Paul Keating has accused the Reserve Bank of Australia governor, Philip Lowe, of failing to comprehend “the key income facts of the last eight years” when he argued that lifting the super guarantee would create lower wages growth.
Keating was responding to comments Lowe made to a parliamentary committee in the middle of August. The governor said if the Morrison government proceeded with lifting the guarantee from 9.5% to 12%: “I would expect wage growth to be even lower than it otherwise would be.”
Lowe said the planned increase would result in “less current income and if there is less income, there may be less spending, and if there is less spending, there may be less jobs”.
In a podcast hosted by the shadow health minister, Chris Bowen, and Sam Crosby, the executive director of the McKell Institute, Keating rounded on Lowe. The former Labor prime minister and architect of compulsory superannuation said the governor advancing that argument indicated he had “no regard for the key income facts of the last eight years”.

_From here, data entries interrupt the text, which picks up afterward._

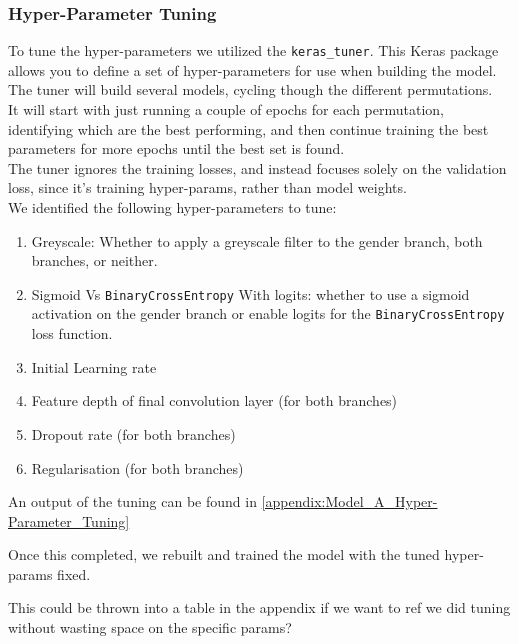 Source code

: \begin{optional}
    \subsubsection{Hyper-Parameter Tuning}
    To tune the hyper-parameters we utilized the \verb|keras_tuner|.
    This Keras package allows you to define a set of hyper-parameters for use when building the model. 
    The tuner will build several models, cycling though the different permutations.\\
    It will start with just running a couple of epochs for each permutation, identifying which are the best performing, and then continue training the best parameters for more epochs until the best set is found.\\
    The tuner ignores the training losses, and instead focuses solely on the validation loss, since it's training hyper-params, rather than model weights.\\
    We identified the following hyper-parameters to tune:
    \begin{enumerate}
        \item Greyscale: Whether to apply a greyscale filter to the gender branch, both branches, or neither.
        \item Sigmoid Vs \verb|BinaryCrossEntropy| With logits: whether to use a sigmoid activation on the gender branch or enable logits for the \verb|BinaryCrossEntropy| loss function.
        \item Initial Learning rate
        \item Feature depth of final convolution layer (for both branches)
        \item Dropout rate (for both branches)
        \item Regularisation (for both branches)
    \end{enumerate}
    An output of the tuning can be found in \autoref{appendix:Model_A_Hyper-Parameter_Tuning}

    Once this completed, we rebuilt and trained the model with the tuned hyper-params fixed.\\
    \begin{notes}
        This could be thrown into a table in the appendix if we want to ref we did tuning without wasting space on the specific params?
    \end{notes}
\end{optional}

Keating said there had been “zero” wages growth since 2012. “The governor talks about wages growth and the need of it, but there is none.

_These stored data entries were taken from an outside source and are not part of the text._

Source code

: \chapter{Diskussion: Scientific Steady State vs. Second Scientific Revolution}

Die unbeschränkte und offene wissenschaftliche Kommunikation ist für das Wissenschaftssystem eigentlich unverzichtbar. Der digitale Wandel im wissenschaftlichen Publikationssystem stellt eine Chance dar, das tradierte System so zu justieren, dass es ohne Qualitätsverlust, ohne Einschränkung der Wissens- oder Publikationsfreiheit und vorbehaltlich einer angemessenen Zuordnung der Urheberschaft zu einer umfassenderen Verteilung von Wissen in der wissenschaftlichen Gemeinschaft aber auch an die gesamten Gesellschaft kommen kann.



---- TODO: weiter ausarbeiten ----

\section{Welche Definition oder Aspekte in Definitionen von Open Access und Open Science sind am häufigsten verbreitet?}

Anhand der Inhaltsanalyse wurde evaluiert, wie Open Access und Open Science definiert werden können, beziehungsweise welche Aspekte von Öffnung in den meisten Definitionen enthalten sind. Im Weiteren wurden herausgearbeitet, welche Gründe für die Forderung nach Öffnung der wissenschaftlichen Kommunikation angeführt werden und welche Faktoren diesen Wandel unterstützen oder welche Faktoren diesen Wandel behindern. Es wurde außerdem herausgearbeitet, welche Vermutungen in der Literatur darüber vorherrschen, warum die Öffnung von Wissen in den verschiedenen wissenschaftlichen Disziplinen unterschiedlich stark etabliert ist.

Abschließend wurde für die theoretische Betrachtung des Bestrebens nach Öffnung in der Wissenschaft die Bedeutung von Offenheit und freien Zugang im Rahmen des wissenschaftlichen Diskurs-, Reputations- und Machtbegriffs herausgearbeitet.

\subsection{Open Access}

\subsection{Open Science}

“But there has also been no increase in superannuation since 2013, since the Hockey budget of that time,” he said.
“It is possible to make a case in the very long run, over 30 or 50 years, that the allocation of superannuation may come at a cost of cash wages, but it is impossible to argue that now.”

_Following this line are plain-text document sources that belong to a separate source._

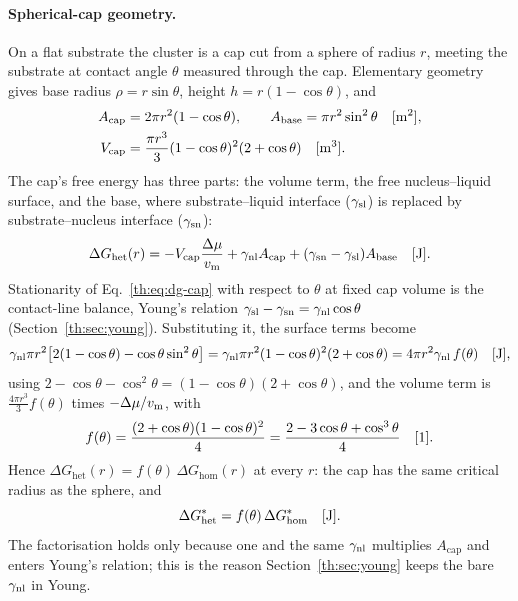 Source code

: \paragraph{Spherical-cap geometry.} On a flat substrate the cluster is a cap cut from a sphere of
radius $r$, meeting the substrate at contact angle $\theta$ measured through the cap. Elementary
geometry gives base radius $\rho=r\sin\theta$, height $h=r(1-\cos\theta)$, and
\begin{align}
A_\mathrm{cap}&=2\pi r^{2}(1-\cos\theta),\qquad A_\mathrm{base}=\pi r^{2}\sin^{2}\theta \un{m^{2}},\label{th:eq:cap-areas}\\
V_\mathrm{cap}&=\frac{\pi r^{3}}{3}(1-\cos\theta)^{2}(2+\cos\theta) \un{m^{3}}.\label{th:eq:cap-volume}
\end{align}
The cap's free energy has three parts: the volume term, the free nucleus--liquid surface, and the
base, where substrate--liquid interface ($\gsl$) is replaced by substrate--nucleus interface
($\gsn$):
\begin{equation}\label{th:eq:dg-cap}
\Delta G_\mathrm{het}(r)=-V_\mathrm{cap}\frac{\Dmu}{\vm}+\gnl A_\mathrm{cap}+(\gsn-\gsl)A_\mathrm{base} \un{J}.
\end{equation}
Stationarity of Eq.~\eqref{th:eq:dg-cap} with respect to $\theta$ at fixed cap volume is the
contact-line balance, Young's relation $\gsl-\gsn=\gnl\cos\theta$ (Section~\ref{th:sec:young}).
Substituting it, the surface terms become
\begin{equation}
\gnl\pi r^{2}\big[2(1-\cos\theta)-\cos\theta\sin^{2}\theta\big]
=\gnl\pi r^{2}(1-\cos\theta)^{2}(2+\cos\theta)=4\pi r^{2}\gnl\,f(\theta) \un{J},
\end{equation}
using $2-\cos\theta-\cos^{2}\theta=(1-\cos\theta)(2+\cos\theta)$, and the volume term is
$\frac{4\pi r^{3}}{3}f(\theta)$ times $-\Dmu/\vm$, with
\begin{equation}\label{th:eq:f}
f(\theta)=\frac{(2+\cos\theta)(1-\cos\theta)^{2}}{4}=\frac{2-3\cos\theta+\cos^{3}\theta}{4} \un{1}.
\end{equation}
Hence $\Delta G_\mathrm{het}(r)=f(\theta)\,\Delta G_\mathrm{hom}(r)$ at every $r$: the cap has the
same critical radius as the sphere, and
\begin{equation}\label{th:eq:het}
\DGhet=f(\theta)\,\DGhom \un{J}.
\end{equation}
The factorisation holds only because one and the same $\gnl$ multiplies $A_\mathrm{cap}$ and enters
Young's relation; this is the reason Section~\ref{th:sec:young} keeps the bare $\gnl$ in Young.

He said the enterprise bargaining system was now failing workers, because it was not rewarding them for increases in productivity. “It is broken down, and for the Reserve Bank governor not to notice this central fact is like saying ‘I’m breathing but I’m not sure it’s oxygen’, but of course it is oxygen.”
Keating has resumed public commentary in response to frequent hints from the Morrison government that it may not proceed with an increase to the superannuation guarantee despite promising to increase the rate to 12% in the 2019 election.
On the Rekindling Hope podcast, Keating said it was hard to comprehend how the central bank could fail to understand major trends in the compensation of employees.
Keating said during an appearance before a parliamentary committee in Canberra, Lowe had told the politicians asking him questions that he didn’t want to make a political point about superannuation “but went on immediately to make a political point” which failed to distinguish the change in the relationship between productivity and wages.
Keating noted that the minutes produced by the RBA after every board meeting were incredibly nuanced “but the bank can’t notice there’s been no wage increases for eight years and no increases in superannuation – this is pretty remarkable”.
The former Labor prime minister has been on the warpath against Liberal backbenchers critical of the compulsory superannuation system, and has blasted the Morrison government’s decision to allow people to draw down on their superannuation during the coronavirus crisis.
Keating argued that decision will force young people to bear the brunt of bailing out the economy, and it will rob them of their retirement income.
He declared on the podcast the Liberal party “have been opposed to superannuation from the get-go” and he said the current government failed to comprehend that the national savings pool would turn Australia into an exporter of capital.
He said the government needed to discard its “prejudicial” attitudes and understand the super system removed “the great capital yoke” from Australia which had persisted since 1788. He said in five years, Australia would be running a structural account surplus as a consequence of superannuation.